> [EXERCISE]: The material is to be repeated exactly, from first line to last.

> [SOURCE MATERIAL]:
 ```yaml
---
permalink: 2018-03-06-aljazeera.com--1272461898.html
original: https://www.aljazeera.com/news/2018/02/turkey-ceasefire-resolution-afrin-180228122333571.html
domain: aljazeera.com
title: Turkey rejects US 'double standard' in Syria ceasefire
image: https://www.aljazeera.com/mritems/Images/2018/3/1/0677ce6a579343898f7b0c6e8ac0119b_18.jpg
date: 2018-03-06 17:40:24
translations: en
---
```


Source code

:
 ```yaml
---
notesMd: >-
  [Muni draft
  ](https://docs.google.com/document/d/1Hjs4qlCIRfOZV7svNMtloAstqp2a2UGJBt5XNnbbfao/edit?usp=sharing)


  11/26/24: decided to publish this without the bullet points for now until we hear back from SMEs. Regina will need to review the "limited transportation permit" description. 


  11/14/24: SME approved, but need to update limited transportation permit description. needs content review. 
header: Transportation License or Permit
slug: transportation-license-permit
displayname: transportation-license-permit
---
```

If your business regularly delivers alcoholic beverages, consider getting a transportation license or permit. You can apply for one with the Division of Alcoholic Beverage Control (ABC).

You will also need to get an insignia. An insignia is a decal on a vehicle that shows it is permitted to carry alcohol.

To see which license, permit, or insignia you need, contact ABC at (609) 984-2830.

> [RESPONSE TO THIS TASK]:
 ```yaml
---
permalink: 2018-03-06-aljazeera.com--1272461898.html
original: https://www.aljazeera.com/news/2018/02/turkey-ceasefire-resolution-afrin-180228122333571.html
domain: aljazeera.com
title: Turkey rejects US 'double standard' in Syria ceasefire
image: https://www.aljazeera.com/mritems/Images/2018/3/1/0677ce6a579343898f7b0c6e8ac0119b_18.jpg
date: 2018-03-06 17:40:24
translations: en
---
```


Source code

:
 ```yaml
---
notesMd: >-
  [Muni draft
  ](https://docs.google.com/document/d/1Hjs4qlCIRfOZV7svNMtloAstqp2a2UGJBt5XNnbbfao/edit?usp=sharing)


  11/26/24: decided to publish this without the bullet points for now until we hear back from SMEs. Regina will need to review the "limited transportation permit" description. 


  11/14/24: SME approved, but need to update limited transportation permit description. needs content review. 
header: Transportation License or Permit
slug: transportation-license-permit
displayname: transportation-license-permit
---
```

If your business regularly delivers alcoholic beverages, consider getting a transportation license or permit. You can apply for one with the Division of Alcoholic Beverage Control (ABC).

You will also need to get an insignia. An insignia is a decal on a vehicle that shows it is permitted to carry alcohol.

To see which license, permit, or insignia you need, contact ABC at (609) 984-2830.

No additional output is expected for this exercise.